In 1888, the George Eastman Company put the first film-roll camera on the market. The new “Kodak” put photographic practice into the hands of many amateurs and hobbyists for the first time. This camera had immediate cultural effect, shaping how people saw and recorded things—even when they didn’t have a Kodak with them. In 1890, for example, the American journalist Nellie Bly had few regrets about her record-breaking trip around the world, except that in her “hasty departure [she] forgot to take a Kodak.”[1] Five years later, when H. G. Wells’s Time Traveller reached an astonishing future, he echoed the sentiment: “If only I had thought of a Kodak!”[2] Despite advertising campaigns urging travelers to not forget their cameras, many didn’t learn the lesson. In Virginia Woolf’s The Voyage Out (1915), St. John Hirst reproaches himself in South America: “What an ass I was not to bring my Kodak!”[3] Portable cameras and personal photography became ubiquitous, but everyone kept forgetting their Kodaks (figs. 1–2).

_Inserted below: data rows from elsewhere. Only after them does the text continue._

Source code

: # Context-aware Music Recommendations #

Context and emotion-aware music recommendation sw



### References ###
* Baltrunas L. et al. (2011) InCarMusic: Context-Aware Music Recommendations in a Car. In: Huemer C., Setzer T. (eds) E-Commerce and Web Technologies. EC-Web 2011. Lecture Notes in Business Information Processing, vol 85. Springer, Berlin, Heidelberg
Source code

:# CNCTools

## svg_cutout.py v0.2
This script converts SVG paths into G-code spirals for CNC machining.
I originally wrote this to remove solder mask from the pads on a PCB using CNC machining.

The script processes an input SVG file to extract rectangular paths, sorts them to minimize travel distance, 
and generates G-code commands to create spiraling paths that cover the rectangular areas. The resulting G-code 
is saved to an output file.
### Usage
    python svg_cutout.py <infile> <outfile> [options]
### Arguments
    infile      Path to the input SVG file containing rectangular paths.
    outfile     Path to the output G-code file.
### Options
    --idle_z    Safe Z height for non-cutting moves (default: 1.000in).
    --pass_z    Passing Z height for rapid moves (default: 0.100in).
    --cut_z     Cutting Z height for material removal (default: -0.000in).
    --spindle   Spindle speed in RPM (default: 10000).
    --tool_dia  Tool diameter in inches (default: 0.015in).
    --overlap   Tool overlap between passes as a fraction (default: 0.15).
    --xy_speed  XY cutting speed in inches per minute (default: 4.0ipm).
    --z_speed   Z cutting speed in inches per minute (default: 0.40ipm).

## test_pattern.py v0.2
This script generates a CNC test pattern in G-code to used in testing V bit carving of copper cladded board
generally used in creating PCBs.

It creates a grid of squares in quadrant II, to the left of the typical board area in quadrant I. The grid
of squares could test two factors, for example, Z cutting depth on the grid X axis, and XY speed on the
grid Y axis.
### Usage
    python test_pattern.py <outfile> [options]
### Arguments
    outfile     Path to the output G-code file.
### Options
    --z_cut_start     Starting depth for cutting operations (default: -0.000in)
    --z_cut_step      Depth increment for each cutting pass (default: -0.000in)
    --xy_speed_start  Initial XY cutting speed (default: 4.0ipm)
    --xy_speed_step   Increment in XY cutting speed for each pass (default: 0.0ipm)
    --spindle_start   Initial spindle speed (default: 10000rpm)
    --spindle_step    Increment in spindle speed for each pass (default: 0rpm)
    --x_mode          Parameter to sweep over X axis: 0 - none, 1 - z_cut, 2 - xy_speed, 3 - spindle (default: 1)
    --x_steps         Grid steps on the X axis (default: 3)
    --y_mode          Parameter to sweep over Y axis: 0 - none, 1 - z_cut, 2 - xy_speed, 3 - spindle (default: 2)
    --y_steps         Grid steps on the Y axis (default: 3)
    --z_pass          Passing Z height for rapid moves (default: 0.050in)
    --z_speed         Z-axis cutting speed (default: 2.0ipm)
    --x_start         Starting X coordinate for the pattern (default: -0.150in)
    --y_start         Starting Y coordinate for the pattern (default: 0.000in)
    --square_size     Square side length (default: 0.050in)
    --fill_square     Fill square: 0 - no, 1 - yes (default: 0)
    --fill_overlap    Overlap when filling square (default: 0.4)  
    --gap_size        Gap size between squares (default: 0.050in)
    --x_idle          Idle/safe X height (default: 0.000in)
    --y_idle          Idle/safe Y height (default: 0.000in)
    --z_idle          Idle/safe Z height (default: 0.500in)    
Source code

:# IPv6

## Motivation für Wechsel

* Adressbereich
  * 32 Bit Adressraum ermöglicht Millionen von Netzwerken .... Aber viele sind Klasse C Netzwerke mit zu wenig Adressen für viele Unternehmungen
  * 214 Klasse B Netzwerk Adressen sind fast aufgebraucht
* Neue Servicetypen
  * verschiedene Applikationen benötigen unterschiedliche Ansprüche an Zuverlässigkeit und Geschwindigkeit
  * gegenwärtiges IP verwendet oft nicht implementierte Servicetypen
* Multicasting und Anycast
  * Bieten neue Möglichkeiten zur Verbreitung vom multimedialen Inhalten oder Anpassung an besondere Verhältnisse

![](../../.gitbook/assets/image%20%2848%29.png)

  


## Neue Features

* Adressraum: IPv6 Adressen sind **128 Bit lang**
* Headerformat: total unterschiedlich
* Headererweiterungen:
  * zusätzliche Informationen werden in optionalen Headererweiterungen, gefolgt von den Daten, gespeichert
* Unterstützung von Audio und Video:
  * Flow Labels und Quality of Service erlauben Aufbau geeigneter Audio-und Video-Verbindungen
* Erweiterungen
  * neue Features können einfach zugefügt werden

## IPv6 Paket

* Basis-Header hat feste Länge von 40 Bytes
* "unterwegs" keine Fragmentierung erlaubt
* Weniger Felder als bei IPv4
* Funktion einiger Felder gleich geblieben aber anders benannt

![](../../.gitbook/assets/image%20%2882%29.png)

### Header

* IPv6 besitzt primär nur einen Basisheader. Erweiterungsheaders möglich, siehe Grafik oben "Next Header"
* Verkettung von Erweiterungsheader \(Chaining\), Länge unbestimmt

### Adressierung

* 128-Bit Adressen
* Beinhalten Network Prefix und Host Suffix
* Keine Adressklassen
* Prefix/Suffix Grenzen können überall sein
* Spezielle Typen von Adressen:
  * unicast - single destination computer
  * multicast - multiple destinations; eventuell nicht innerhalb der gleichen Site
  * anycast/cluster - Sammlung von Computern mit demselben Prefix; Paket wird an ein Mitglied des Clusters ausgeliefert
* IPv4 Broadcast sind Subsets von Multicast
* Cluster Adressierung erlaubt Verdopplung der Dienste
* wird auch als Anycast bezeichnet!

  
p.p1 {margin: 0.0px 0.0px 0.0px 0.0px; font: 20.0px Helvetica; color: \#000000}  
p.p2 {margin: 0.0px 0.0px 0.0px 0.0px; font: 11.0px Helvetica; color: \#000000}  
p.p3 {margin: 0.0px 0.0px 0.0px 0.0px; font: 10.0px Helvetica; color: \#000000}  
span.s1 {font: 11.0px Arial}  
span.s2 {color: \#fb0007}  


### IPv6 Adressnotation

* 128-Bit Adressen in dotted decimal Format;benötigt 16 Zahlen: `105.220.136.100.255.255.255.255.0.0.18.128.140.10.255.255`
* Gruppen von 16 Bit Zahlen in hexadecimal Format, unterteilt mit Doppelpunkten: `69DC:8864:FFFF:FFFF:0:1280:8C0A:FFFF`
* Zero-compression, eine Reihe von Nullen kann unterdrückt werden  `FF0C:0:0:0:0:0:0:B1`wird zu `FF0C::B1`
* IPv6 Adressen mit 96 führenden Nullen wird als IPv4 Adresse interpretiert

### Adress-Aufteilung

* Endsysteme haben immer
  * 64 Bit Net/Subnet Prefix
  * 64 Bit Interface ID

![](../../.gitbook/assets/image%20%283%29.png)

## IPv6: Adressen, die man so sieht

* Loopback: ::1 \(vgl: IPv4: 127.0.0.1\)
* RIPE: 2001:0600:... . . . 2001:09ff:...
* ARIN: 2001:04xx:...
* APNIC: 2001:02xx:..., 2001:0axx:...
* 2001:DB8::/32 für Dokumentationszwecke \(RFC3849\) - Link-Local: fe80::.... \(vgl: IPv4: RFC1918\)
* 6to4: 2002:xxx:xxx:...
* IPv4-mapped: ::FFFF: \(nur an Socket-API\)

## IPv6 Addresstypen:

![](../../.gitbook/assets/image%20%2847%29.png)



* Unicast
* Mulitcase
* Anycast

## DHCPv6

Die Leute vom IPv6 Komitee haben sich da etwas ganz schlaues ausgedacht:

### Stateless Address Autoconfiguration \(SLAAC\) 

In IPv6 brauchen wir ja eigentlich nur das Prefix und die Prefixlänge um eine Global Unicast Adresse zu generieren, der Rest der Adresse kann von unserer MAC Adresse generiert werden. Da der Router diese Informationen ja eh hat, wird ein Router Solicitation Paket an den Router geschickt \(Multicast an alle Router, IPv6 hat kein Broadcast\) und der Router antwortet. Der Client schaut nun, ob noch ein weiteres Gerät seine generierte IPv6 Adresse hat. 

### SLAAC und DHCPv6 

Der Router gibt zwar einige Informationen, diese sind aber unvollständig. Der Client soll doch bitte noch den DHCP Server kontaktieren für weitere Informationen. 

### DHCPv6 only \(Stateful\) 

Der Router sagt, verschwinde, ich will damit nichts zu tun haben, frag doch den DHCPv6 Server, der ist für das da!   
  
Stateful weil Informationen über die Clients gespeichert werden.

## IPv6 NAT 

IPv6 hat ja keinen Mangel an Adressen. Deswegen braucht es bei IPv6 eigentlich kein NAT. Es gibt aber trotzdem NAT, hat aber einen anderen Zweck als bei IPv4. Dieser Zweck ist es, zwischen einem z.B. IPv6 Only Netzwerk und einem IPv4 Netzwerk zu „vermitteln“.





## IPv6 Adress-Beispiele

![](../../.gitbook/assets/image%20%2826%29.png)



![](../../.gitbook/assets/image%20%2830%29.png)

Don’t Forget the Lunch—or your Kodak!
Fig. 1. “Don’t Forget the Lunch—or your Kodak!” The Baker Advertising Agency, Limited, 1937. Courtesy of Ryerson University Library.
N’oubliez pas votre Kodak
Fig. 2. “N’oubliez pas votre ‘Kodak’” (“Don’t Forget Your ‘Kodak’”), French Advertisement for Kodak Cameras, Eastman Kodak Company, 1923. Courtesy of the George Eastman Museum.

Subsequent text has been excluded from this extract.